How to Pay for College (A Step-by-Step Guide)
Let’s face it: college is expensive and one of the biggest investments you will make in your life. But paying for college is much more confusing than other purchases you will make in life. For one thing, college really does cost a lot. Even the most affordable colleges are going to cost tens of thousands of dollars per year. There are also lots of different ways to pay–cash, need-based financial aid, merit scholarships, student loans, 529 plans, and Income Share Agreements.
No matter what, it is going to be expensive.
If you follow these steps, you will maximize your financial aid options and put yourself in the best possible situation:
Save money through a 529 Plan
Family contributions is a fancy word for “money you and your family has saved” and one of the primary ways people pay for college. One of the best ways to save for college is through a 529 Education Plan.
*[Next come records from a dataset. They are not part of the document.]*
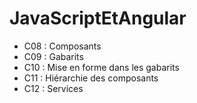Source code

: # JavaScriptEtAngular

* C08 : Composants
* C09 : Gabarits
* C10 : Mise en forme dans les gabarits
* C11 : Hiérarchie des composants
* C12 : Services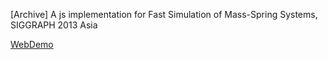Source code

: [Archive] A js implementation for Fast Simulation of Mass-Spring Systems, SIGGRAPH 2013 Asia

[WebDemo](https://marlinilram.github.io/fast-mass-spring-js/index.html)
A 529 plan allows families to use money tax-free for education expenses (including college). Bottom line: it is never too late (but do try to start early as possible!) to start saving and every bit helps!
Apply for Scholarships
Tons of companies, non-profits, foundations, and other organizations offer scholarships to students! Similar to college merit scholarships and need-based financial aid, scholarships do not need to be paid back. There are scholarships for lots of different things including x, y, and z. There are lots of scholarships that are open to students who are freshmen, sophomores, and juniors as well as seniors in high school. You can use our Scholarship Finder to start your scholarship search!
Figure out what “affordability” means
Students and parents need to sit down and talk honestly about what is actually affordable. Having a specific number or budget will help guide the rest of the admissions and financial aid processes. Yes, we know that these conversations can be difficult, but they are necessary.
Build a list that includes affordable options
Paying for college is much easier if you apply to colleges that will offer you more financial aid. Students can use the Net Price Calculator to predict need-based financial aid at almost any college. This need-based financial aid comes in the form of grant money that does not need to be paid back.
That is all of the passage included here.